> **Record excerpts**
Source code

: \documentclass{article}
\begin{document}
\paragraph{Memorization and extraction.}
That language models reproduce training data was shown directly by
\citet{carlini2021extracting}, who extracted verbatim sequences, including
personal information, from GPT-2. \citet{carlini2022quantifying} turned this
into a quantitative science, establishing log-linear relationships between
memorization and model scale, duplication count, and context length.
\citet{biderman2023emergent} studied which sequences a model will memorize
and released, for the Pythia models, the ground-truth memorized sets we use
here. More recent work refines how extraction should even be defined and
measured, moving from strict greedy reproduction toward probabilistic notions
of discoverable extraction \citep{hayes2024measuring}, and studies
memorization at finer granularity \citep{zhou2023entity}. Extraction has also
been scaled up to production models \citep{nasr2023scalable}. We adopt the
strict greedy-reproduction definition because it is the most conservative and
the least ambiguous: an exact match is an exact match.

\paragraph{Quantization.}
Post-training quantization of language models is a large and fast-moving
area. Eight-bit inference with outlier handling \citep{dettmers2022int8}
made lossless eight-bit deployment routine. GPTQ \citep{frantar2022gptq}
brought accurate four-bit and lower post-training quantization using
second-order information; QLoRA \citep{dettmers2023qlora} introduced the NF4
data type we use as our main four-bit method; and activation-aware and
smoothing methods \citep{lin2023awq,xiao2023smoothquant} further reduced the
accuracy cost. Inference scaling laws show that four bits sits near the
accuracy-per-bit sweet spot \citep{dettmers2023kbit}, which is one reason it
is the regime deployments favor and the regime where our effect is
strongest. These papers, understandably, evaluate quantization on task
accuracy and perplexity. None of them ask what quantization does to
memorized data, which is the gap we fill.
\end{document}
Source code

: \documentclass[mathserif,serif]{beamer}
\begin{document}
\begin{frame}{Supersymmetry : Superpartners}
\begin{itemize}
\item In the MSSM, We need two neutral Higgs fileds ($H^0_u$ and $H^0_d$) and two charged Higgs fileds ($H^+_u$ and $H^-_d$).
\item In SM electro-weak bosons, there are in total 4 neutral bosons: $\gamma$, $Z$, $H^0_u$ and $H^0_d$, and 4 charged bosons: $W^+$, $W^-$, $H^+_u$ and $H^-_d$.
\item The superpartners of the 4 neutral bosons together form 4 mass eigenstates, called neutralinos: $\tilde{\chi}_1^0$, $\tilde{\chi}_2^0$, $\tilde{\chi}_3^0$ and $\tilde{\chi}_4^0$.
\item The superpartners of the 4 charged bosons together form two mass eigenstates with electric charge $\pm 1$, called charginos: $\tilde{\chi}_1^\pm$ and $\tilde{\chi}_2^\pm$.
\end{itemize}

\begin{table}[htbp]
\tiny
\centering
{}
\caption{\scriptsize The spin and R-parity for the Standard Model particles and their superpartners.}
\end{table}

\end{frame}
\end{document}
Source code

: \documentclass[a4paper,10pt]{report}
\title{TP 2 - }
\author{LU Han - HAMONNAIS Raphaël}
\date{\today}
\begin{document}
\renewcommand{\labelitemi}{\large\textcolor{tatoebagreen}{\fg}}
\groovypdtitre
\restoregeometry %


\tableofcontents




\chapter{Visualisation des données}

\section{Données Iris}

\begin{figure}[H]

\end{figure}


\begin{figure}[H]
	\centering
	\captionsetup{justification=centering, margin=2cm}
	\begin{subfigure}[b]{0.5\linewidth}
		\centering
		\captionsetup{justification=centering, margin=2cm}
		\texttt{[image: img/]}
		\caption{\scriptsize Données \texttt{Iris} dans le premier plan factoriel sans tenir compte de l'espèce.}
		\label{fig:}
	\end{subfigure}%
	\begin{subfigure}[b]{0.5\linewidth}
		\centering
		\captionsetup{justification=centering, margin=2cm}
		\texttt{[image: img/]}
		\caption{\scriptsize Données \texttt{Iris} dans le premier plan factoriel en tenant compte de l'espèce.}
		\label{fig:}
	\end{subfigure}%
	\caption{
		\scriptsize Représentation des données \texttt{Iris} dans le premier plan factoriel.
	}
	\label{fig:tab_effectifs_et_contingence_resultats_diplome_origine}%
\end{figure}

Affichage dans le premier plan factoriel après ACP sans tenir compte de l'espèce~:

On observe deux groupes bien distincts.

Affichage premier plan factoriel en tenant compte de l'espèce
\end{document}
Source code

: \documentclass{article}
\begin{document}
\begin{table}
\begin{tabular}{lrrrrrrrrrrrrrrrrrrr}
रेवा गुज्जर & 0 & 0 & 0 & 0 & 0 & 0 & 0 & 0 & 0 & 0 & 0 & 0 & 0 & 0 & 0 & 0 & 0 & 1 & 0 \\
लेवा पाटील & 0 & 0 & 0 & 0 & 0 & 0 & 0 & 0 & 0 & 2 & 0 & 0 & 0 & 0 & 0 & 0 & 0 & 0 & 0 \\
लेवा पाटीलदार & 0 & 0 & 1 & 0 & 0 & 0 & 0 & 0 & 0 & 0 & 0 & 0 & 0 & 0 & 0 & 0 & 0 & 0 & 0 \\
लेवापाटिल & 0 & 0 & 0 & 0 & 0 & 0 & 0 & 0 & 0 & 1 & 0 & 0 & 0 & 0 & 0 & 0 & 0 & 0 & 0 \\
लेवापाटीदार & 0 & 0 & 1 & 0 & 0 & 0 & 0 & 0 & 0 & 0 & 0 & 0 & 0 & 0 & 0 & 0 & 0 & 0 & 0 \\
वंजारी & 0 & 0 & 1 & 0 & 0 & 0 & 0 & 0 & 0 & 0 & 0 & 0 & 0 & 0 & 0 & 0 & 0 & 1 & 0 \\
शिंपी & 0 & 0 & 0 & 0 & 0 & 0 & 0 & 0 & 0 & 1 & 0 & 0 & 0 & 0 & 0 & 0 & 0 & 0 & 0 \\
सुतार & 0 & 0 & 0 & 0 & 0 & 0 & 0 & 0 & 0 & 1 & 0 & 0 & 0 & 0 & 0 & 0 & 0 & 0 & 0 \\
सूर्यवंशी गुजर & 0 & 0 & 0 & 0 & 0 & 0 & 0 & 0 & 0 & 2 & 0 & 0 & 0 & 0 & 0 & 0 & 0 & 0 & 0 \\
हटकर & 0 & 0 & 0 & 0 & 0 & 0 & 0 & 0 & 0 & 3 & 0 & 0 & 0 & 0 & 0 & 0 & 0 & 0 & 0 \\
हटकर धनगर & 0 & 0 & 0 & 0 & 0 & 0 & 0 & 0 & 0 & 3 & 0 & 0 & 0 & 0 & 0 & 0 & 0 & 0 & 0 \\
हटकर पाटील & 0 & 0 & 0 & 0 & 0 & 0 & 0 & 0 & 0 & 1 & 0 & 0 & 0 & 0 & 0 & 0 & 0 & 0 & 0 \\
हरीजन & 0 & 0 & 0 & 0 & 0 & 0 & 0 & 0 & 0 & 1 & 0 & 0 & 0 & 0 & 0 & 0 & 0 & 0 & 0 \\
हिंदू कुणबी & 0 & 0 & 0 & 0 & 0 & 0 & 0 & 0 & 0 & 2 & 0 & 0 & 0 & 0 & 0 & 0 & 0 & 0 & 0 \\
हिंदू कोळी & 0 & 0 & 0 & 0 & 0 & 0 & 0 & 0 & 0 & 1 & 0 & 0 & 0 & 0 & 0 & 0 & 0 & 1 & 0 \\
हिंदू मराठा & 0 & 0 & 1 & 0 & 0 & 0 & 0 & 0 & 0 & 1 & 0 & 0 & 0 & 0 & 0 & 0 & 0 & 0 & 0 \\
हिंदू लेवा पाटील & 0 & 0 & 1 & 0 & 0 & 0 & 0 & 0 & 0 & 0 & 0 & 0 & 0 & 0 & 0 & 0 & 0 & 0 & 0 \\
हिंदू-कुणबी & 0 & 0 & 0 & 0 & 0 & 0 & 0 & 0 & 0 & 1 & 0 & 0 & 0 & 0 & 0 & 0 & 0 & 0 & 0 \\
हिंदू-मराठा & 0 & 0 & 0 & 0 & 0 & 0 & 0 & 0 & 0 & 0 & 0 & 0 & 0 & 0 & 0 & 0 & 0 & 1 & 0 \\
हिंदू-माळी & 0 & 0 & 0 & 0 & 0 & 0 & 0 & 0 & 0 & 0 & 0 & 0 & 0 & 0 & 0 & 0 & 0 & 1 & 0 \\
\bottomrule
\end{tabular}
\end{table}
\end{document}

> **Task statement**
Only the lines from the first one of the listing up to and including the line where "strict greedy-reproduction definition" appears are wanted, reproduced exactly.

> **Written reply**
Source code

: \documentclass{article}
\begin{document}
\paragraph{Memorization and extraction.}
That language models reproduce training data was shown directly by
\citet{carlini2021extracting}, who extracted verbatim sequences, including
personal information, from GPT-2. \citet{carlini2022quantifying} turned this
into a quantitative science, establishing log-linear relationships between
memorization and model scale, duplication count, and context length.
\citet{biderman2023emergent} studied which sequences a model will memorize
and released, for the Pythia models, the ground-truth memorized sets we use
here. More recent work refines how extraction should even be defined and
measured, moving from strict greedy reproduction toward probabilistic notions
of discoverable extraction \citep{hayes2024measuring}, and studies
memorization at finer granularity \citep{zhou2023entity}. Extraction has also
been scaled up to production models \citep{nasr2023scalable}. We adopt the
strict greedy-reproduction definition because it is the most conservative and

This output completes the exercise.